### Problem to work on
Starting at the line below holding "2. Bubble plots" and stopping at the line holding "## Time series", print every line exactly, both ends included, and leave the rest out.

(Stored records)
※ ※ ※
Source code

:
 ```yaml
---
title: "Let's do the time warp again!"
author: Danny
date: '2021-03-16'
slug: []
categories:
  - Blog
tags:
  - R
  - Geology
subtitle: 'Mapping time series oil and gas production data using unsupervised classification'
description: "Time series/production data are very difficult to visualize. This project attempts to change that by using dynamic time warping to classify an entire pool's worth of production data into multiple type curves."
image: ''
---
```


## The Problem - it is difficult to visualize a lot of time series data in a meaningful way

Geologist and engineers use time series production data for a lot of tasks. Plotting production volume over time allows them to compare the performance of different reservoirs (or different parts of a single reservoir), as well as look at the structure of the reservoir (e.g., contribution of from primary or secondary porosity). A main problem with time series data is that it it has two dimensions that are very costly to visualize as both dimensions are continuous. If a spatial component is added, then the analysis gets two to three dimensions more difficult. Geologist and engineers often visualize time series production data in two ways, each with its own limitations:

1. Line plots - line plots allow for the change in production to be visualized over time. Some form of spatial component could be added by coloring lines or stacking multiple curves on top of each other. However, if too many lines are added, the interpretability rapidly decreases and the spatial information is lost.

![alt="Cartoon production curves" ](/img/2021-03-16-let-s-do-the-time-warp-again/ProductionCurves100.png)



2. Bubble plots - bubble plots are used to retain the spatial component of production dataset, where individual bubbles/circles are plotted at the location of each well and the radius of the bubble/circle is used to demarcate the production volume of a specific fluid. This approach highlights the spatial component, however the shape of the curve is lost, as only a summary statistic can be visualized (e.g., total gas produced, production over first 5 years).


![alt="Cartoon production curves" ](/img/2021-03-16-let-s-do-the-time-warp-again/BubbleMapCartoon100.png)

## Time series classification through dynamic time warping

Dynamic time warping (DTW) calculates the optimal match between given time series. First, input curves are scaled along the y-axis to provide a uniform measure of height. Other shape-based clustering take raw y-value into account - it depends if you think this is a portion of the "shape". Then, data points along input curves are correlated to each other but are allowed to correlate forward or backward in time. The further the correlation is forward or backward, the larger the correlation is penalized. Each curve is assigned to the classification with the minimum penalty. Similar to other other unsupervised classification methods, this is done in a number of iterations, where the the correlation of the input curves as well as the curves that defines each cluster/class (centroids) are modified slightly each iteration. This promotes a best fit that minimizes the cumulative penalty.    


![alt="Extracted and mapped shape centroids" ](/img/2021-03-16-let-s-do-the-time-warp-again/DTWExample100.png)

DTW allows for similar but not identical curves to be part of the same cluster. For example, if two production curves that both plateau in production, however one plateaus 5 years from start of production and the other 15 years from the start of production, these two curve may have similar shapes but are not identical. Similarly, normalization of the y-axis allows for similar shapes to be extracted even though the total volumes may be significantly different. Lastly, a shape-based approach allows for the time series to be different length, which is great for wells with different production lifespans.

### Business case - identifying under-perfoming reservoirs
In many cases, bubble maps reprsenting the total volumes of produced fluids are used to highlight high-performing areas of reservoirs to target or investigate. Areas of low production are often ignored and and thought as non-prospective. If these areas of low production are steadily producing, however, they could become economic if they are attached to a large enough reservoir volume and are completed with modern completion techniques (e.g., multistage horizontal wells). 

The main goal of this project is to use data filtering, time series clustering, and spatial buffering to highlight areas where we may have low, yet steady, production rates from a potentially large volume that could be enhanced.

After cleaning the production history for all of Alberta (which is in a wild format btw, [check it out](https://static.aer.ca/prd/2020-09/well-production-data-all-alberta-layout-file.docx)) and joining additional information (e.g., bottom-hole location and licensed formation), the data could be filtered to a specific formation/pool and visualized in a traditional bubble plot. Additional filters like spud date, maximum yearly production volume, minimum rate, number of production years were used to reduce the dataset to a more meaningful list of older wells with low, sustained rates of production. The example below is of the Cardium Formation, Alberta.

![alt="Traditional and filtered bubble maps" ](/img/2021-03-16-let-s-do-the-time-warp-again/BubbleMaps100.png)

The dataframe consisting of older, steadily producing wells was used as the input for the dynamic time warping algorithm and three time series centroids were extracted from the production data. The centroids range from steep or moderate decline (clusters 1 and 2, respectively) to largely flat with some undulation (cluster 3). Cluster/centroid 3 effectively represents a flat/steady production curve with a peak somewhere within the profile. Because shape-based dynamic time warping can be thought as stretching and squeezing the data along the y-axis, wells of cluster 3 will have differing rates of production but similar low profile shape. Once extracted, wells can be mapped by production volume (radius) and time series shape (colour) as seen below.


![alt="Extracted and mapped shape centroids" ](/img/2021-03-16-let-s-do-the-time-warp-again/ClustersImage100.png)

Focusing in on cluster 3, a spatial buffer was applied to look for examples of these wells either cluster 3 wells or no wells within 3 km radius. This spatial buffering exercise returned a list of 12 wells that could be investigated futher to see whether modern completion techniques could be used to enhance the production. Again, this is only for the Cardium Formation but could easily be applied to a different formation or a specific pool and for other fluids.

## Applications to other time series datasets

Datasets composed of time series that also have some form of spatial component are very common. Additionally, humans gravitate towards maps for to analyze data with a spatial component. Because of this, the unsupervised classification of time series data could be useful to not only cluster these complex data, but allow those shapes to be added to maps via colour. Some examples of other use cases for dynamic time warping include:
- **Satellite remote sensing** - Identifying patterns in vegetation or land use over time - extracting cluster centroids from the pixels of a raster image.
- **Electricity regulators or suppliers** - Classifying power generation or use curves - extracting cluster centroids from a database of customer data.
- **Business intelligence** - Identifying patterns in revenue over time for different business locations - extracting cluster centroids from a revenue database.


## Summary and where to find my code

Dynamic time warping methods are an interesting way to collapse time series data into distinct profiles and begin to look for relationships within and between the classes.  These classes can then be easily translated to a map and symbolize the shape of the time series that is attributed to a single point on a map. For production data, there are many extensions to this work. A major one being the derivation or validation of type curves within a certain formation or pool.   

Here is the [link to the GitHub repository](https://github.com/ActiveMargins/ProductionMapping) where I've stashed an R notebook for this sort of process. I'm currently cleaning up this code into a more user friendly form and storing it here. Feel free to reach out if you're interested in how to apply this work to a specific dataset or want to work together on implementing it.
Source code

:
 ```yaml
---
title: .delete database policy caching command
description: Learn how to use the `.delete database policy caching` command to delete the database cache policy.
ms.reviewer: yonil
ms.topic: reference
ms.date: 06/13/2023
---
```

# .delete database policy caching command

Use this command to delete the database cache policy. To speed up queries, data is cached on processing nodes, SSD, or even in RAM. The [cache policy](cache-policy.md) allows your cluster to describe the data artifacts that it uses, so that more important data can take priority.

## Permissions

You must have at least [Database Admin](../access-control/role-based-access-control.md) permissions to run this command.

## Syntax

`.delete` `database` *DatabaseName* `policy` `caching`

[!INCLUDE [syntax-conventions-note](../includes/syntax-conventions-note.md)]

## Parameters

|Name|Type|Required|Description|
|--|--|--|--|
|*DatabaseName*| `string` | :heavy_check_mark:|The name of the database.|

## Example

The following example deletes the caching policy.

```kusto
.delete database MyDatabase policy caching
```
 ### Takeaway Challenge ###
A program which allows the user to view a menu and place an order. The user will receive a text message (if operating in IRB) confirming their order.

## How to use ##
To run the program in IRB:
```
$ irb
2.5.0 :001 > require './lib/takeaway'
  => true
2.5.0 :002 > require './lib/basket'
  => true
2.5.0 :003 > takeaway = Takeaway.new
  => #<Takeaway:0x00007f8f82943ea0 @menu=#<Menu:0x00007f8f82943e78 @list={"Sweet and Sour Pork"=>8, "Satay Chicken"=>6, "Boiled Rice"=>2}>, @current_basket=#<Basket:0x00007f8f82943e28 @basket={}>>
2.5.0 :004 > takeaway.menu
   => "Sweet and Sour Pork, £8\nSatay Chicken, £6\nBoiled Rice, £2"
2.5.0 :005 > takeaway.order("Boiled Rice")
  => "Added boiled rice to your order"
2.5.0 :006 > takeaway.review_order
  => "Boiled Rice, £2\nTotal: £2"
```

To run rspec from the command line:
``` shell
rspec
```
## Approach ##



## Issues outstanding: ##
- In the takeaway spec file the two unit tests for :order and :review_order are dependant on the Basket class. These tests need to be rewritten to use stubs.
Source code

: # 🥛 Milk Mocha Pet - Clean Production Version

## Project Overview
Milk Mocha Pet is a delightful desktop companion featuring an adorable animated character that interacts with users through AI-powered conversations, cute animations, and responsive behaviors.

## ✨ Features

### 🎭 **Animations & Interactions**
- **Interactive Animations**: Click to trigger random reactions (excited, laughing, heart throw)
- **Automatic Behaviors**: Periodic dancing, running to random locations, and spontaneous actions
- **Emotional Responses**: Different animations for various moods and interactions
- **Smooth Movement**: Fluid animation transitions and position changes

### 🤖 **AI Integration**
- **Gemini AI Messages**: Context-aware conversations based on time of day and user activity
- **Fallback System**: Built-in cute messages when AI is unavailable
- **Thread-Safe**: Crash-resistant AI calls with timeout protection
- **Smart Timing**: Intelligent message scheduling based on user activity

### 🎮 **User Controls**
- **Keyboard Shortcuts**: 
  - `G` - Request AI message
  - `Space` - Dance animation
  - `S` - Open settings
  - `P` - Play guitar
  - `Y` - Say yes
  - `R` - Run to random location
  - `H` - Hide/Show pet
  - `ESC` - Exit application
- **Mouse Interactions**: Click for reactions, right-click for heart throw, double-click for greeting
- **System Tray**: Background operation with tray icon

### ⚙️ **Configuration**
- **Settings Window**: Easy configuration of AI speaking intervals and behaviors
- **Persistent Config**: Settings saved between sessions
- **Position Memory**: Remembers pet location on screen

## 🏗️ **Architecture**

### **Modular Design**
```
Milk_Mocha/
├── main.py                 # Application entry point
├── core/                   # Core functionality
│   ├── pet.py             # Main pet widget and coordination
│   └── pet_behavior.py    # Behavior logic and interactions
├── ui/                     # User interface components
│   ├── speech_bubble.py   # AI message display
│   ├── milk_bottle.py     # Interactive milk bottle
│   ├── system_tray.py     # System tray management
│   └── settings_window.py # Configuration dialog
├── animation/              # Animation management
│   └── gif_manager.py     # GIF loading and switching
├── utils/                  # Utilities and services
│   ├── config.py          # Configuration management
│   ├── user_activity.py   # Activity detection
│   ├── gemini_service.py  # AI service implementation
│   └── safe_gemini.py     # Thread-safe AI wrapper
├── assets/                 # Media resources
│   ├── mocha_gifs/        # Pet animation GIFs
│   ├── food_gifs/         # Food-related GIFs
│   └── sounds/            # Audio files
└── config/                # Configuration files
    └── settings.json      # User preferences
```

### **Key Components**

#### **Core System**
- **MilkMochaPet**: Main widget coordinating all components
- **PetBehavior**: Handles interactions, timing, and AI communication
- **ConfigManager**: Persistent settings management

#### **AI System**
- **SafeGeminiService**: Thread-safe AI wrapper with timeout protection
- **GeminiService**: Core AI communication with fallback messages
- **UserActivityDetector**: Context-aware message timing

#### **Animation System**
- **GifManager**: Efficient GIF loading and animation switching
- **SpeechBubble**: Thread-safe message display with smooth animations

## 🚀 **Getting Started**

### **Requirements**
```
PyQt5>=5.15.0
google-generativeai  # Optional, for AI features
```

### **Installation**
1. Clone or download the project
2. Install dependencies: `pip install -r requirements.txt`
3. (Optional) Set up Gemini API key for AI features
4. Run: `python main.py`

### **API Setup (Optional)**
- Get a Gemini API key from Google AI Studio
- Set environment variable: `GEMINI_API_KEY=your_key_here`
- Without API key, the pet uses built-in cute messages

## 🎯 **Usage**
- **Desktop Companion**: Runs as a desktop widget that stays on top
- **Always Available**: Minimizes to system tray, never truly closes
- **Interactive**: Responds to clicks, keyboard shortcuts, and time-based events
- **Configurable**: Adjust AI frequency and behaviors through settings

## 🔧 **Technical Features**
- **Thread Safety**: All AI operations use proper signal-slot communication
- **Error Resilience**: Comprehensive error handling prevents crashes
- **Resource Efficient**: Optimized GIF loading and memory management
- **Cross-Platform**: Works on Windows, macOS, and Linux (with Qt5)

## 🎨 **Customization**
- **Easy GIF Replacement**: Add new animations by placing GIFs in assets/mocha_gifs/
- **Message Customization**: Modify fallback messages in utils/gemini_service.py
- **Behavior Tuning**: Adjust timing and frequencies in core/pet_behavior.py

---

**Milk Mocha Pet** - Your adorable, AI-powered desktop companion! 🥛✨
※ ※ ※
### Solution to this task
2. Bubble plots - bubble plots are used to retain the spatial component of production dataset, where individual bubbles/circles are plotted at the location of each well and the radius of the bubble/circle is used to demarcate the production volume of a specific fluid. This approach highlights the spatial component, however the shape of the curve is lost, as only a summary statistic can be visualized (e.g., total gas produced, production over first 5 years).


![alt="Cartoon production curves" ](/img/2021-03-16-let-s-do-the-time-warp-again/BubbleMapCartoon100.png)

## Time series classification through dynamic time warping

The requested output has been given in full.